Mithilfe dieser Viten schaffen sie eine Art feministische
Gegenöffentlichkeit zur männlich dominierten Gegenwart. (Jessica Abel, Julie Doucet, Leanne Franson). Auch ältere
Comic-Künstlerinnen wie Sarah Bvan beschäftigten sich mit weiblichen
Lebensentwürfen an Hand deren man sehr gut die wandelnden Rollenbilder und
Identitäten studieren kann. Zweite Generation Bereits die Titel "Tits and Clits" in den 70er Jahren oder "Slutburger"
in den 90er Jahren zeigen wie sehr die Artistinnen versuchten, negative
Begriffe umzudeuten und jenseits der Stereotypen selbstbewusste
Frauenbilder zu entwickeln.

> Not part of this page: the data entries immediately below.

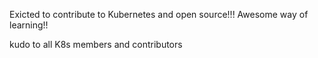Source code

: Exicted to contribute to Kubernetes and open source!!! Awesome way of learning!!

kudo to all K8s members and contributors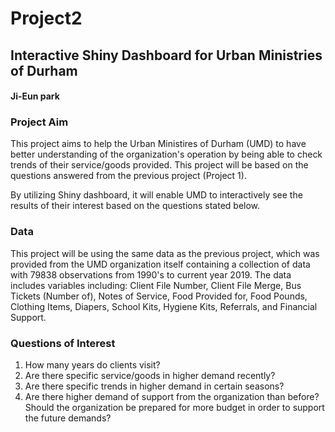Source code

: # Project2
## Interactive Shiny Dashboard for Urban Ministries of Durham
#### Ji-Eun park

### Project Aim

This project aims to help the Urban Ministires of Durham (UMD) to have better understanding of the organization's operation by being able to check trends of their service/goods provided. This project will be based on the questions answered from the previous project (Project 1). 

By utilizing Shiny dashboard, it will enable UMD to interactively see the results of their interest based on the questions stated below. 

### Data

This project will be using the same data as the previous project, which was provided from the UMD organization itself containing a collection of data with 79838 observations from 1990's to current year 2019. The data includes variables including: Client File Number, Client File Merge, Bus Tickets (Number of), Notes of Service, Food Provided for, Food Pounds, Clothing Items, Diapers, School Kits, Hygiene Kits, Referrals, and Financial Support.

### Questions of Interest

1. How many years do clients visit?
2. Are there specific service/goods in higher demand recently?
3. Are there specific trends in higher demand in certain seasons?
4. Are there higher demand of support from the organization than before? Should the organization be prepared for more budget in order to support the future demands?








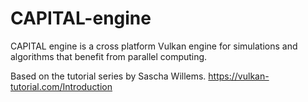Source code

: # CAPITAL-engine
CAPITAL engine is a cross platform Vulkan engine for simulations and algorithms that benefit from parallel computing.

Based on the tutorial series by Sascha Willems.
https://vulkan-tutorial.com/Introduction
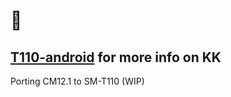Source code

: # 👋

## [T110-android](https://github.com/T110-android) for more info on KK

Porting CM12.1 to SM-T110 (WIP)
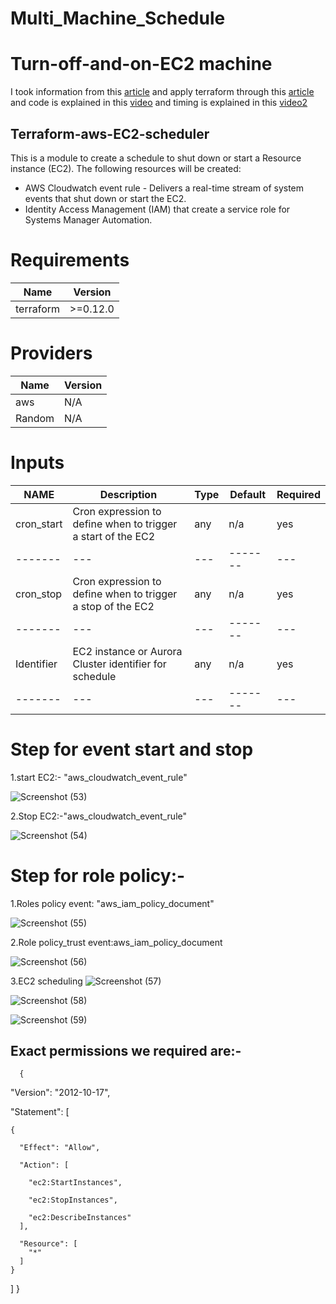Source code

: # Multi_Machine_Schedule
# Turn-off-and-on-EC2 machine
I took information from this [article](https://dnx.solutions/reducing-aws-costs-by-turning-off-development-environments-at-night-the-easy-way-without-lambda/)
and apply terraform through this [article](https://github.com/DNXLabs/terraform-aws-rds-scheduler) and code is explained in this [video](https://shorthillstech-my.sharepoint.com/personal/kapil_jain_shorthillstech_com/_layouts/15/onedrive.aspx?ga=1&id=%2Fpersonal%2Fkapil%5Fjain%5Fshorthillstech%5Fcom%2FDocuments%2FTraining%2FDevOps%2FProjects%2Fmachine%20scheduling%5Fkaumudi%2Emp4&parent=%2Fpersonal%2Fkapil%5Fjain%5Fshorthillstech%5Fcom%2FDocuments%2FTraining%2FDevOps%2FProjects) and timing is explained in this  [video2](https://shorthillstech-my.sharepoint.com/personal/kapil_jain_shorthillstech_com/_layouts/15/onedrive.aspx?ga=1&id=%2Fpersonal%2Fkapil%5Fjain%5Fshorthillstech%5Fcom%2FDocuments%2FTraining%2FDevOps%2FProjects%2Fmachine%5Fschedule%5Fkaumudi%2Emp4&parent=%2Fpersonal%2Fkapil%5Fjain%5Fshorthillstech%5Fcom%2FDocuments%2FTraining%2FDevOps%2FProjects)
## Terraform-aws-EC2-scheduler
This is a module to create a schedule to shut down or start a Resource instance (EC2).
The following resources will be created:
- AWS Cloudwatch event rule - Delivers a real-time stream of system events that shut down or start the EC2.
- Identity Access Management (IAM) that create a service role for Systems Manager Automation.

# Requirements
| Name  | Version |
| ------------- | ------------- |
| terraform | >=0.12.0  |


# Providers

| Name | Version |
| ------------- | ------------- |
| aws  | N/A |
| Random  | N/A |

# Inputs

| NAME | Description  | Type|  Default| Required | 
|---------| ------------------| --- | ------- | --- | 
| cron_start |Cron expression to define when to trigger a start of the EC2 | any | n/a| yes | 
|------- | --- | --- | ------- | --- | 
| cron_stop|Cron expression to define when to trigger a stop of the EC2  | any | n/a | yes| 
|------- | --- | --- | ------- | --- | 
| Identifier | EC2 instance or Aurora Cluster identifier for schedule| any | n/a| yes | 
|------- | --- | --- | ------- | --- |

# Step for event start and stop
1.start EC2:- "aws_cloudwatch_event_rule" 

![Screenshot (53)](https://user-images.githubusercontent.com/109335469/206841454-6b82212a-943b-4443-a902-5ea3c9914d57.png)

2.Stop EC2:-"aws_cloudwatch_event_rule" 

![Screenshot (54)](https://user-images.githubusercontent.com/109335469/206841471-c8cc2702-df32-41ce-bef4-7a1261e87f4e.png)

# Step for role policy:-
1.Roles policy event: "aws_iam_policy_document"

![Screenshot (55)](https://user-images.githubusercontent.com/109335469/206841630-4538c95a-ece3-476e-80f8-36d0d32f8bef.png)

2.Role policy_trust event:aws_iam_policy_document

![Screenshot (56)](https://user-images.githubusercontent.com/109335469/206841665-92edf001-98ff-4fd2-9e49-a7a24bb56f6c.png)

3.EC2 scheduling
![Screenshot (57)](https://user-images.githubusercontent.com/109335469/206841697-19111d15-58b4-4bbb-93c0-c83ca1354530.png)

![Screenshot (58)](https://user-images.githubusercontent.com/109335469/206842572-07abc5bd-f606-4c23-afff-8acd082f7278.png)

![Screenshot (59)](https://user-images.githubusercontent.com/109335469/206842583-8c7c9880-1eec-4a7b-b03e-12989d3394dd.png)


## Exact permissions we required are:-

      {
      
  "Version": "2012-10-17",
  
  "Statement": [
  
    {
    
      "Effect": "Allow",
      
      "Action": [
      
        "ec2:StartInstances",
        
        "ec2:StopInstances",
        
        "ec2:DescribeInstances"
      ],
      
      "Resource": [
        "*"
      ]
    }
  ]
}

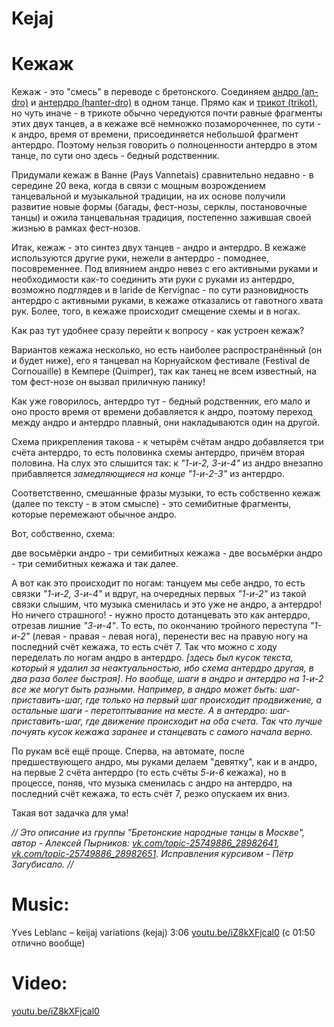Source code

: Kejaj
=====
# Кежаж
Кежаж - это "смесь" в переводе с бретонского. Соединяем [андро (an-dro)](an-dro-nevez.md) и [антердро (hanter-dro)](hanter-dro.md) в одном танце. Прямо как и [трикот (trikot)](trikot.md), но чуть иначе - в трикоте обычно чередуются почти равные фрагменты этих двух танцев, а в кежаже всё немножко позамороченнее, по сути - к андро, время от времени, присоединяется небольшой фрагмент антердро. Поэтому нельзя говорить о полноценности антердро в этом танце, по сути оно здесь - бедный родственник.

Придумали кежаж в Ванне (Pays Vannetais) сравнительно недавно - в середине 20 века, когда в связи с мощным возрождением танцевальной и музыкальной традиции, на их основе получили развитие новые формы (багады, фест-нозы, серклы, постановочные танцы) и ожила танцевальная традиция, постепенно зажившая своей жизнью в рамках фест-нозов.

Итак, кежаж - это синтез двух танцев - андро и антердро. В кежаже используются другие руки, нежели в антердро - помоднее, посовременнее. Под влиянием андро невез с его активными руками и необходимости как-то соединить эти руки с руками из антердро, возможно подглядев и в laride de Kervignac - по сути разновидность антердро с активными руками, в кежаже отказались от гавотного хвата рук. Более, того, в кежаже происходит смещение схемы и в ногах. 

Как раз тут удобнее сразу перейти к вопросу - как устроен кежаж? 

Вариантов кежажа несколько, но есть наиболее распространённый (он и будет ниже), его я танцевал на Корнуайском фестивале (Festival de Cornouaille) в Кемпере (Quimper), так как танец не всем известный, на том фест-нозе он вызвал приличную панику! 

Как уже говорилось, антердро тут - бедный родственник, его мало и оно просто время от времени добавляется к андро, поэтому переход между андро и антердро плавный, они накладываются один на другой. 

Схема прикрепления такова - к четырём счётам андро добавляется три счёта антердро, то есть половинка схемы антердро, причём вторая половина. На слух это слышится так: к _"1-и-2, 3-и-4"_ из андро внезапно прибавляется _замедляющиеся на конце_ _"1-и-2-3"_ из антердро. 

Соответственно, смешанные фразы музыки, то есть собственно кежаж (далее по тексту - в этом смысле) - это семибитные фрагменты, которые перемежают обычное андро. 

Вот, собственно, схема: 

две восьмёрки андро - три семибитных кежажа - две восьмёрки андро - три семибитных кежажа и так далее. 

А вот как это происходит по ногам: танцуем мы себе андро, то есть связки _"1-и-2, 3-и-4"_ и вдруг, на очередных первых _"1-и-2"_ из такой связки слышим, что музыка сменилась и это уже не андро, а антердро! Но ничего страшного! - нужно просто дотанцевать это как антердро, отрезав лишние _"3-и-4"_. То есть, по окончанию тройного переступа _"1-и-2"_ (левая - правая - левая нога), перенести вес на правую ногу на последний счёт кежажа, то есть счёт 7. Так что можно с ходу переделать по ногам андро в антердро. _[здесь был кусок текста, который я удалил за неактуальностью, ибо схема антердро другая, в два раза более быстрая]_. _Но вообще, шаги в андро и антердро на 1-и-2 все же могут быть разными. Например, в андро может быть: шаг-приставить-шаг, где только на первый шаг происходит продвижение, а остальные шаги - перетоптывание на месте. А в антердро: шаг-приставить-шаг, где движение происходит на оба счета. Так что лучше почуять кусок кежажа заранее и станцевать с самого начала верно._

По рукам всё ещё проще. Сперва, на автомате, после предшествующего андро, мы руками делаем "девятку", как и в андро, на первые 2 счёта антердро (то есть счёты _5-и-6_ кежажа), но в процессе, поняв, что музыка сменилась с андро на антердро, на последний счёт кежажа, то есть счёт 7, резко опускаем их вниз.

Такая вот задачка для ума!

_// Это описание из группы "Бретонские народные танцы в Москве", автор - Алексей Пырников: [vk.com/topic-25749886_28982641](https://vk.com/topic-25749886_28982641), [vk.com/topic-25749886_28982651](https://vk.com/topic-25749886_28982651). Исправления курсивом - Пётр Загубисало. //_

Music:
=======
Yves Leblanc – keijaj variations (kejaj) 3:06 [youtu.be/iZ8kXFjcal0](https://www.youtube.com/watch?v=iZ8kXFjcal0) (с 01:50 отлично вообще)

Video:
======
[youtu.be/iZ8kXFjcal0](https://www.youtube.com/watch?v=iZ8kXFjcal0)

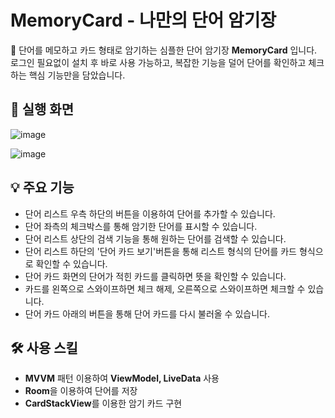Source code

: # MemoryCard - 나만의 단어 암기장

📝 단어를 메모하고 카드 형태로 암기하는 심플한 단어 암기장 **MemoryCard** 입니다. 로그인 필요없이 설치 후 바로 사용 가능하고, 복잡한 기능을 덜어 단어를 확인하고 체크하는 핵심 기능만을 담았습니다. 



## 📱 실행 화면

![image](https://user-images.githubusercontent.com/43838027/132533626-4ccf3835-b935-4a18-ba07-8767f7b995f2.png)

![image](https://user-images.githubusercontent.com/43838027/132535301-86dfffdb-5767-43a9-9ba7-e5ade3028a04.png)


## 💡 주요 기능   
- 단어 리스트 우측 하단의 버튼을 이용하여 단어를 추가할 수 있습니다.
- 단어 좌측의 체크박스를 통해 암기한 단어를 표시할 수 있습니다.
- 단어 리스트 상단의 검색 기능을 통해 원하는 단어를 검색할 수 있습니다.
- 단어 리스트 하단의 '단어 카드 보기'버튼을 통해 리스트 형식의 단어를 카드 형식으로 확인할 수 있습니다.
- 단어 카드 화면의 단어가 적힌 카드를 클릭하면 뜻을 확인할 수 있습니다.
- 카드를 왼쪽으로 스와이프하면 체크 해제, 오른쪽으로 스와이프하면 체크할 수 있습니다.
- 단어 카드 아래의 버튼을 통해 단어 카드를 다시 불러올 수 있습니다.

## 🛠 사용 스킬
- **MVVM** 패턴 이용하여 **ViewModel, LiveData** 사용
- **Room**을 이용하여 단어를 저장
- **CardStackView**를 이용한 암기 카드 구현

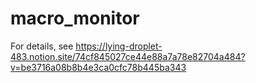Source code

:# macro_monitor
For details, see
https://lying-droplet-483.notion.site/74cf845027ce44e88a7a78e82704a484?v=be3716a08b8b4e3ca0cfc78b445ba343
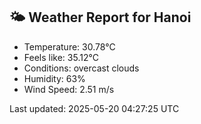 <!-- WEATHER-START -->
## 🌤 Weather Report for Hanoi

- Temperature: 30.78°C
- Feels like: 35.12°C
- Conditions: overcast clouds
- Humidity: 63%
- Wind Speed: 2.51 m/s

Last updated: 2025-05-20 04:27:25 UTC
<!-- WEATHER-END -->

Natürlich spielen dabei auch gesellschaftliche
Themen wie Magersucht und politisches Engagement gegen Rassismus eine
Rolle. In den 90er Jahren wollte Robbins beweisen, dass sich auch am
kommerziellen Comics-Markt, der von muskelbepackten Superheros mit
Nussschalen großen Köpfen und vollbusige Supergirls dominiert ist,
alternative Frauen-Comics durchsetzen können. Superfrau mit Durchschnittsaussehen
In den 80ern waren bereits die "Meet Misty"-Hefte entstanden. 1999
erfand die Alleinerzieherin Robbins die Figur der Lindsay Goldman. Lindsay
hat von ihrer Mutter, einer zur Hausfrau gewandelten Superheroin, die
Fähigkeit zu Fliegen geerbt und es heimlich perfektioniert. Gemeinsam mit ihrer Mom erledigte sie gefährliche Aufträge hat aber
trotz ihrer Flugkunst Schwierigkeiten die Niederungen des Alltags, wie
finanzielle Probleme oder Liebesgeschichten, zu bewältigen. Robbins
engagierte für diese GoGirl Hefte die Zeichnerin Ann Timmons.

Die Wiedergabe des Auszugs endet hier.